ASSIGNMENT » In your copy, reproduce each entry exactly and include no picture.

- Opening Delimiter -

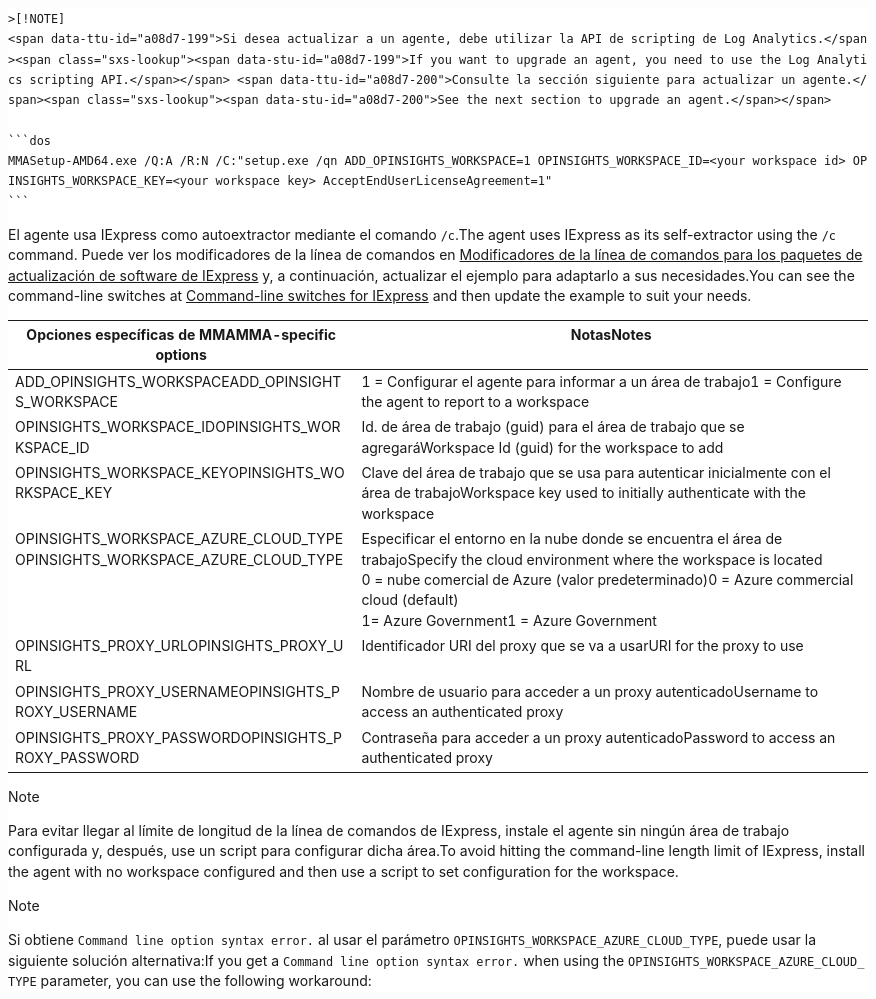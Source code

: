    >[!NOTE]
    <span data-ttu-id="a08d7-199">Si desea actualizar a un agente, debe utilizar la API de scripting de Log Analytics.</span><span class="sxs-lookup"><span data-stu-id="a08d7-199">If you want to upgrade an agent, you need to use the Log Analytics scripting API.</span></span> <span data-ttu-id="a08d7-200">Consulte la sección siguiente para actualizar un agente.</span><span class="sxs-lookup"><span data-stu-id="a08d7-200">See the next section to upgrade an agent.</span></span>

    ```dos
    MMASetup-AMD64.exe /Q:A /R:N /C:"setup.exe /qn ADD_OPINSIGHTS_WORKSPACE=1 OPINSIGHTS_WORKSPACE_ID=<your workspace id> OPINSIGHTS_WORKSPACE_KEY=<your workspace key> AcceptEndUserLicenseAgreement=1"
    ```

<span data-ttu-id="a08d7-201">El agente usa IExpress como autoextractor mediante el comando `/c`.</span><span class="sxs-lookup"><span data-stu-id="a08d7-201">The agent uses IExpress as its self-extractor using the `/c` command.</span></span> <span data-ttu-id="a08d7-202">Puede ver los modificadores de la línea de comandos en [Modificadores de la línea de comandos para los paquetes de actualización de software de IExpress](https://support.microsoft.com/help/197147/command-line-switches-for-iexpress-software-update-packages) y, a continuación, actualizar el ejemplo para adaptarlo a sus necesidades.</span><span class="sxs-lookup"><span data-stu-id="a08d7-202">You can see the command-line switches at [Command-line switches for IExpress](https://support.microsoft.com/help/197147/command-line-switches-for-iexpress-software-update-packages) and then update the example to suit your needs.</span></span>

|<span data-ttu-id="a08d7-203">Opciones específicas de MMA</span><span class="sxs-lookup"><span data-stu-id="a08d7-203">MMA-specific options</span></span>                   |<span data-ttu-id="a08d7-204">Notas</span><span class="sxs-lookup"><span data-stu-id="a08d7-204">Notes</span></span>         |
|---------------------------------------|--------------|
|<span data-ttu-id="a08d7-205">ADD_OPINSIGHTS_WORKSPACE</span><span class="sxs-lookup"><span data-stu-id="a08d7-205">ADD_OPINSIGHTS_WORKSPACE</span></span>               | <span data-ttu-id="a08d7-206">1 = Configurar el agente para informar a un área de trabajo</span><span class="sxs-lookup"><span data-stu-id="a08d7-206">1 = Configure the agent to report to a workspace</span></span>                |
|<span data-ttu-id="a08d7-207">OPINSIGHTS_WORKSPACE_ID</span><span class="sxs-lookup"><span data-stu-id="a08d7-207">OPINSIGHTS_WORKSPACE_ID</span></span>                | <span data-ttu-id="a08d7-208">Id. de área de trabajo (guid) para el área de trabajo que se agregará</span><span class="sxs-lookup"><span data-stu-id="a08d7-208">Workspace Id (guid) for the workspace to add</span></span>                    |
|<span data-ttu-id="a08d7-209">OPINSIGHTS_WORKSPACE_KEY</span><span class="sxs-lookup"><span data-stu-id="a08d7-209">OPINSIGHTS_WORKSPACE_KEY</span></span>               | <span data-ttu-id="a08d7-210">Clave del área de trabajo que se usa para autenticar inicialmente con el área de trabajo</span><span class="sxs-lookup"><span data-stu-id="a08d7-210">Workspace key used to initially authenticate with the workspace</span></span> |
|<span data-ttu-id="a08d7-211">OPINSIGHTS_WORKSPACE_AZURE_CLOUD_TYPE</span><span class="sxs-lookup"><span data-stu-id="a08d7-211">OPINSIGHTS_WORKSPACE_AZURE_CLOUD_TYPE</span></span>  | <span data-ttu-id="a08d7-212">Especificar el entorno en la nube donde se encuentra el área de trabajo</span><span class="sxs-lookup"><span data-stu-id="a08d7-212">Specify the cloud environment where the workspace is located</span></span> <br> <span data-ttu-id="a08d7-213">0 = nube comercial de Azure (valor predeterminado)</span><span class="sxs-lookup"><span data-stu-id="a08d7-213">0 = Azure commercial cloud (default)</span></span> <br> <span data-ttu-id="a08d7-214">1= Azure Government</span><span class="sxs-lookup"><span data-stu-id="a08d7-214">1 = Azure Government</span></span> |
|<span data-ttu-id="a08d7-215">OPINSIGHTS_PROXY_URL</span><span class="sxs-lookup"><span data-stu-id="a08d7-215">OPINSIGHTS_PROXY_URL</span></span>               | <span data-ttu-id="a08d7-216">Identificador URI del proxy que se va a usar</span><span class="sxs-lookup"><span data-stu-id="a08d7-216">URI for the proxy to use</span></span> |
|<span data-ttu-id="a08d7-217">OPINSIGHTS_PROXY_USERNAME</span><span class="sxs-lookup"><span data-stu-id="a08d7-217">OPINSIGHTS_PROXY_USERNAME</span></span>               | <span data-ttu-id="a08d7-218">Nombre de usuario para acceder a un proxy autenticado</span><span class="sxs-lookup"><span data-stu-id="a08d7-218">Username to access an authenticated proxy</span></span> |
|<span data-ttu-id="a08d7-219">OPINSIGHTS_PROXY_PASSWORD</span><span class="sxs-lookup"><span data-stu-id="a08d7-219">OPINSIGHTS_PROXY_PASSWORD</span></span>               | <span data-ttu-id="a08d7-220">Contraseña para acceder a un proxy autenticado</span><span class="sxs-lookup"><span data-stu-id="a08d7-220">Password to access an authenticated proxy</span></span> |

>[!NOTE]
<span data-ttu-id="a08d7-221">Para evitar llegar al límite de longitud de la línea de comandos de IExpress, instale el agente sin ningún área de trabajo configurada y, después, use un script para configurar dicha área.</span><span class="sxs-lookup"><span data-stu-id="a08d7-221">To avoid hitting the command-line length limit of IExpress, install the agent with no workspace configured and then use a script to set configuration for the workspace.</span></span>

>[!NOTE]
<span data-ttu-id="a08d7-222">Si obtiene `Command line option syntax error.` al usar el parámetro `OPINSIGHTS_WORKSPACE_AZURE_CLOUD_TYPE`, puede usar la siguiente solución alternativa:</span><span class="sxs-lookup"><span data-stu-id="a08d7-222">If you get a `Command line option syntax error.` when using the `OPINSIGHTS_WORKSPACE_AZURE_CLOUD_TYPE` parameter, you can use the following workaround:</span></span>
```dos
```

- Closing Delimiter -

SOLUTION TO THE PROBLEM »
Source code

:    >[!NOTE]
    <span data-ttu-id="a08d7-199">Si desea actualizar a un agente, debe utilizar la API de scripting de Log Analytics.</span><span class="sxs-lookup"><span data-stu-id="a08d7-199">If you want to upgrade an agent, you need to use the Log Analytics scripting API.</span></span> <span data-ttu-id="a08d7-200">Consulte la sección siguiente para actualizar un agente.</span><span class="sxs-lookup"><span data-stu-id="a08d7-200">See the next section to upgrade an agent.</span></span>

    ```dos
    MMASetup-AMD64.exe /Q:A /R:N /C:"setup.exe /qn ADD_OPINSIGHTS_WORKSPACE=1 OPINSIGHTS_WORKSPACE_ID=<your workspace id> OPINSIGHTS_WORKSPACE_KEY=<your workspace key> AcceptEndUserLicenseAgreement=1"
    ```

<span data-ttu-id="a08d7-201">El agente usa IExpress como autoextractor mediante el comando `/c`.</span><span class="sxs-lookup"><span data-stu-id="a08d7-201">The agent uses IExpress as its self-extractor using the `/c` command.</span></span> <span data-ttu-id="a08d7-202">Puede ver los modificadores de la línea de comandos en [Modificadores de la línea de comandos para los paquetes de actualización de software de IExpress](https://support.microsoft.com/help/197147/command-line-switches-for-iexpress-software-update-packages) y, a continuación, actualizar el ejemplo para adaptarlo a sus necesidades.</span><span class="sxs-lookup"><span data-stu-id="a08d7-202">You can see the command-line switches at [Command-line switches for IExpress](https://support.microsoft.com/help/197147/command-line-switches-for-iexpress-software-update-packages) and then update the example to suit your needs.</span></span>

|<span data-ttu-id="a08d7-203">Opciones específicas de MMA</span><span class="sxs-lookup"><span data-stu-id="a08d7-203">MMA-specific options</span></span>                   |<span data-ttu-id="a08d7-204">Notas</span><span class="sxs-lookup"><span data-stu-id="a08d7-204">Notes</span></span>         |
|---------------------------------------|--------------|
|<span data-ttu-id="a08d7-205">ADD_OPINSIGHTS_WORKSPACE</span><span class="sxs-lookup"><span data-stu-id="a08d7-205">ADD_OPINSIGHTS_WORKSPACE</span></span>               | <span data-ttu-id="a08d7-206">1 = Configurar el agente para informar a un área de trabajo</span><span class="sxs-lookup"><span data-stu-id="a08d7-206">1 = Configure the agent to report to a workspace</span></span>                |
|<span data-ttu-id="a08d7-207">OPINSIGHTS_WORKSPACE_ID</span><span class="sxs-lookup"><span data-stu-id="a08d7-207">OPINSIGHTS_WORKSPACE_ID</span></span>                | <span data-ttu-id="a08d7-208">Id. de área de trabajo (guid) para el área de trabajo que se agregará</span><span class="sxs-lookup"><span data-stu-id="a08d7-208">Workspace Id (guid) for the workspace to add</span></span>                    |
|<span data-ttu-id="a08d7-209">OPINSIGHTS_WORKSPACE_KEY</span><span class="sxs-lookup"><span data-stu-id="a08d7-209">OPINSIGHTS_WORKSPACE_KEY</span></span>               | <span data-ttu-id="a08d7-210">Clave del área de trabajo que se usa para autenticar inicialmente con el área de trabajo</span><span class="sxs-lookup"><span data-stu-id="a08d7-210">Workspace key used to initially authenticate with the workspace</span></span> |
|<span data-ttu-id="a08d7-211">OPINSIGHTS_WORKSPACE_AZURE_CLOUD_TYPE</span><span class="sxs-lookup"><span data-stu-id="a08d7-211">OPINSIGHTS_WORKSPACE_AZURE_CLOUD_TYPE</span></span>  | <span data-ttu-id="a08d7-212">Especificar el entorno en la nube donde se encuentra el área de trabajo</span><span class="sxs-lookup"><span data-stu-id="a08d7-212">Specify the cloud environment where the workspace is located</span></span> <br> <span data-ttu-id="a08d7-213">0 = nube comercial de Azure (valor predeterminado)</span><span class="sxs-lookup"><span data-stu-id="a08d7-213">0 = Azure commercial cloud (default)</span></span> <br> <span data-ttu-id="a08d7-214">1= Azure Government</span><span class="sxs-lookup"><span data-stu-id="a08d7-214">1 = Azure Government</span></span> |
|<span data-ttu-id="a08d7-215">OPINSIGHTS_PROXY_URL</span><span class="sxs-lookup"><span data-stu-id="a08d7-215">OPINSIGHTS_PROXY_URL</span></span>               | <span data-ttu-id="a08d7-216">Identificador URI del proxy que se va a usar</span><span class="sxs-lookup"><span data-stu-id="a08d7-216">URI for the proxy to use</span></span> |
|<span data-ttu-id="a08d7-217">OPINSIGHTS_PROXY_USERNAME</span><span class="sxs-lookup"><span data-stu-id="a08d7-217">OPINSIGHTS_PROXY_USERNAME</span></span>               | <span data-ttu-id="a08d7-218">Nombre de usuario para acceder a un proxy autenticado</span><span class="sxs-lookup"><span data-stu-id="a08d7-218">Username to access an authenticated proxy</span></span> |
|<span data-ttu-id="a08d7-219">OPINSIGHTS_PROXY_PASSWORD</span><span class="sxs-lookup"><span data-stu-id="a08d7-219">OPINSIGHTS_PROXY_PASSWORD</span></span>               | <span data-ttu-id="a08d7-220">Contraseña para acceder a un proxy autenticado</span><span class="sxs-lookup"><span data-stu-id="a08d7-220">Password to access an authenticated proxy</span></span> |

>[!NOTE]
<span data-ttu-id="a08d7-221">Para evitar llegar al límite de longitud de la línea de comandos de IExpress, instale el agente sin ningún área de trabajo configurada y, después, use un script para configurar dicha área.</span><span class="sxs-lookup"><span data-stu-id="a08d7-221">To avoid hitting the command-line length limit of IExpress, install the agent with no workspace configured and then use a script to set configuration for the workspace.</span></span>

>[!NOTE]
<span data-ttu-id="a08d7-222">Si obtiene `Command line option syntax error.` al usar el parámetro `OPINSIGHTS_WORKSPACE_AZURE_CLOUD_TYPE`, puede usar la siguiente solución alternativa:</span><span class="sxs-lookup"><span data-stu-id="a08d7-222">If you get a `Command line option syntax error.` when using the `OPINSIGHTS_WORKSPACE_AZURE_CLOUD_TYPE` parameter, you can use the following workaround:</span></span>
```dos
```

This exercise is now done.